Tras unos instantes de silencio compartido, la mano de Narazu la despertó de sus ensoñaciones. Con firmeza, tomó la mano de su madre y la instó a seguirlo. Ella obedeció, curiosa, y se acercaron en silencio hasta una de las galerías laterales. Narazu se plantó ante un montículo de arena, la miró, y acto seguido empezó a desenterrar algo con las manos. Karya se asomó por encima de su hombro, expectante, y al hacerlo, descubrió con horror que se trataba de uno de un cuerpo humano muerto recientemente, que apenas empezaba a descomponerse. El cuerpo yacía desnudo, tumbado sobre su costado, y sus brazos abrazaban un cuerpo invisible a su lado. Narazu le tomó la cabeza suavemente con ambas manos y se la levantó con suavidad, lo suficiente como para que Karya pudiera verle el rostro.

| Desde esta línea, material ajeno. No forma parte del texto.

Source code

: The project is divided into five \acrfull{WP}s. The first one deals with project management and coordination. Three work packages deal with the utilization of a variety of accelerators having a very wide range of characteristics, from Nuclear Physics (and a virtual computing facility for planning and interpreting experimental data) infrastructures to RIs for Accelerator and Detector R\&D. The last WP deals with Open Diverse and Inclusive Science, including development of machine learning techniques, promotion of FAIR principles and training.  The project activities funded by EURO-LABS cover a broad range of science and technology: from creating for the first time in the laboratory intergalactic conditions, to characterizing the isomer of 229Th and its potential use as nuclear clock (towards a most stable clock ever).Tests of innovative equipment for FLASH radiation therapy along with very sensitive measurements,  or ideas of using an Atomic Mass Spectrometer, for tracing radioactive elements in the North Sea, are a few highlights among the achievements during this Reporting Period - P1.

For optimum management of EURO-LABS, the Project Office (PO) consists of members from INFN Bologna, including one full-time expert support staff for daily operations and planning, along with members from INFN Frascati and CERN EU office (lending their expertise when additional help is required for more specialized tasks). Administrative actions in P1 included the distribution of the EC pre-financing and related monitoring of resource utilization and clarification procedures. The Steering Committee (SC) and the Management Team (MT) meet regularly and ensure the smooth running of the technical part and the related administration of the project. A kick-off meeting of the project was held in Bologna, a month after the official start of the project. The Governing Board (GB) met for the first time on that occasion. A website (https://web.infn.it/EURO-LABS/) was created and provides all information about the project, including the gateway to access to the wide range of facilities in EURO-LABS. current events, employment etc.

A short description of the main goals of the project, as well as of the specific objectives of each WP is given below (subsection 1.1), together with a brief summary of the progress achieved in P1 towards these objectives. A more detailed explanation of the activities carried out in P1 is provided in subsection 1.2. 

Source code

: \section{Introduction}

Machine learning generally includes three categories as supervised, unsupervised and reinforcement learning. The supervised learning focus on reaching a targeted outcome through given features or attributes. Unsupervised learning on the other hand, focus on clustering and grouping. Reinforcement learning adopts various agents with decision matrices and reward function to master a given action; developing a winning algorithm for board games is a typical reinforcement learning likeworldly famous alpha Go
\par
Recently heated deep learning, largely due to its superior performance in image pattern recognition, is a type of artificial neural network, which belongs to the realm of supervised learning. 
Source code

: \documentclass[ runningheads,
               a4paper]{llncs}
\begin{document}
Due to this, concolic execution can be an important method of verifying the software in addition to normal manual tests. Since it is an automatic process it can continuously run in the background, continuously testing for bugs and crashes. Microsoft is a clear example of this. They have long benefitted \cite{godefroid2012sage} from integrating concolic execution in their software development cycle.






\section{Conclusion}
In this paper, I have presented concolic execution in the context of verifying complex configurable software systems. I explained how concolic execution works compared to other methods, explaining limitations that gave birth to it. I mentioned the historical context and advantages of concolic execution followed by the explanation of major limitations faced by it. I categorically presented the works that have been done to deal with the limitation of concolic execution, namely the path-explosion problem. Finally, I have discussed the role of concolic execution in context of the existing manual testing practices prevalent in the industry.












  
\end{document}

Cuando lo hizo, sintió su corazón arder y su mente quedó cegada por un destello de dolor. Se llevó las manos a la cara, incapaz siquiera de respirar, y miró a su hijo, allí de pie. Pero ya no veía a su hijo. Lo que tenía ahora delante ni siquiera era una persona. Se trataba de una mujer alta, muy alta, con piel de arena, ojos de arena, lengua de arena. Sus manos, con sus dedos largos y finos, sujetaban delicadamente la cabeza de Narazu, de su cadáver.